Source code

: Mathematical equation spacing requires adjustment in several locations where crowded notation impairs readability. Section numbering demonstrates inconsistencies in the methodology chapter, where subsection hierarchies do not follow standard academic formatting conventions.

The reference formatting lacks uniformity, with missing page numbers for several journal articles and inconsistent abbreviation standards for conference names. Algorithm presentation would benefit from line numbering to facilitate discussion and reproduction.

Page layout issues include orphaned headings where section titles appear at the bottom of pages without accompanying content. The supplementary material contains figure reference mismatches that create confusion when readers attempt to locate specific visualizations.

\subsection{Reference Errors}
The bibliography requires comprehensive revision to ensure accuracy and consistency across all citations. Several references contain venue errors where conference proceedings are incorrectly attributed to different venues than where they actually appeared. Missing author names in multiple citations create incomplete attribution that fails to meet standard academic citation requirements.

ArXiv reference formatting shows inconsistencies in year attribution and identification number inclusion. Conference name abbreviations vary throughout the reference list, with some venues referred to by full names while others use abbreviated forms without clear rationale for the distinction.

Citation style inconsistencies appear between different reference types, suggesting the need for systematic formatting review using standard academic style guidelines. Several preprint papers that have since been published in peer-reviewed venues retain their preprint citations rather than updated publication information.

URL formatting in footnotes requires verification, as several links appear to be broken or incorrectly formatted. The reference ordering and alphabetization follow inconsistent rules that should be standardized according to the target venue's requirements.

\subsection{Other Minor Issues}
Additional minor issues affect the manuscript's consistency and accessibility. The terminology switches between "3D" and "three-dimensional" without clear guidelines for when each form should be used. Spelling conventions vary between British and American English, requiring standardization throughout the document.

----------------

Exercise directions: Retype exactly, please, each line from the line that contains "Citation style inconsistencies" through the last line of the entries above, with nothing added.

Exercise response:
Citation style inconsistencies appear between different reference types, suggesting the need for systematic formatting review using standard academic style guidelines. Several preprint papers that have since been published in peer-reviewed venues retain their preprint citations rather than updated publication information.

URL formatting in footnotes requires verification, as several links appear to be broken or incorrectly formatted. The reference ordering and alphabetization follow inconsistent rules that should be standardized according to the target venue's requirements.

\subsection{Other Minor Issues}
Additional minor issues affect the manuscript's consistency and accessibility. The terminology switches between "3D" and "three-dimensional" without clear guidelines for when each form should be used. Spelling conventions vary between British and American English, requiring standardization throughout the document.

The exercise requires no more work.